Events to celebrate the day are planned all across the state that include hunting and fishing expos, outdoor cooking demonstrations and a host of other outdoor events.


This year marks the 39th National Hunting and Fishing Day. The concept started back in 1972 when more than 3,000 clubs and 49 national hunting and fishing organizations supported holding such a day to remind everyone of the vital part of the American sporting tradition.


Many things have changed in the past 39 years, but hunting and fishing continue to be all-star family activities, and National Hunting and Fishing Day is a special day to honor the contributions of sportsmen to conservation.


The three objectives of this special day are to provide newcomers with an introduction to the outdoor sports, to encourage participation by existing sportsmen and to increase public knowledge of the important part sportsmen play in conservation.


“National Hunting and Fishing Day is a good time to invite a non-hunter or angler to get outdoors.


Last year, Carl Thomas and George Jackson of Warrensburg took advantage of NHF Day by taking their sons hunting and fishing.


“We took our teenage sons teal hunting in the morning and fishing in the afternoon,” Jackson said. “They had a ball. We took some teal and caught crappie and all had plenty of action. It was a great way to celebrate the day. This year we have invited a couple of non-hunters and anglers to go do both with us.”
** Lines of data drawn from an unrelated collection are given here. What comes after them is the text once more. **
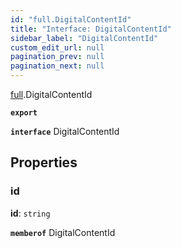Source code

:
 ```yaml
---
id: "full.DigitalContentId"
title: "Interface: DigitalContentId"
sidebar_label: "DigitalContentId"
custom_edit_url: null
pagination_prev: null
pagination_next: null
---
```


[full](../namespaces/full.md).DigitalContentId

**`export`**

**`interface`** DigitalContentId

## Properties

### id

 **id**: `string`

**`memberof`** DigitalContentId
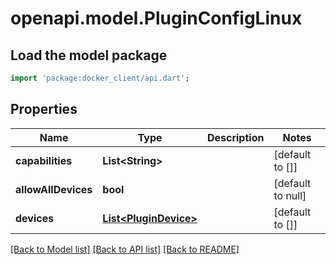 # openapi.model.PluginConfigLinux

## Load the model package
```dart
import 'package:docker_client/api.dart';
```

## Properties
Name | Type | Description | Notes
------------ | ------------- | ------------- | -------------
**capabilities** | **List&lt;String&gt;** |  | [default to []]
**allowAllDevices** | **bool** |  | [default to null]
**devices** | [**List&lt;PluginDevice&gt;**](PluginDevice.md) |  | [default to []]

[[Back to Model list]](../README.md#documentation-for-models) [[Back to API list]](../README.md#documentation-for-api-endpoints) [[Back to README]](../README.md)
Along the same line, Jane Mason, a single mom from Moberly, encountered the request from her young son, “Hey Mom, I want to go fishing.”


Mason found an old video put out by Zebco that shows a single mom, with no fishing experience, on a shopping trip for fishing tackle. It’s a process that can be intimidating for first-timers trying to accommodate a child that has expressed an interest in the sport.


In the video, just as the mother becomes so overwhelmed by the various selections and prices of tackle that she attempts to convince her son to buy a video game instead. A helpful clerk comes to the rescue to explain that fishing doesn’t have to be expensive or complicated.


The story has a happy ending as her son got all rigged up for a fraction of what she thought it would cost and with the help of a fisherman neighbor, her son is at the lake as often as he can and is catching fish.


Today’s parents, and not just the single ones, too often take the easy way out when it comes to spending what little time they have with their kids. They might rent a movie, buy a new video game, watch TV or whatever. Nothing brings parent and child closer than an outing in the totally natural setting afforded by the outdoors.


David McDaniel of Belton took his three young kids on their first camping-fishing trip over the Labor Day weekend and they had so much fun they planned on spending National Hunting and Fishing Day at the same campsite at Truman.


McDaniel said, “I should have taken them earlier since they enjoyed it so much. I would encourage all parents with young children to take them hunting, fishing, camping or any outdoor activity and NHF Day offers a good time to start.”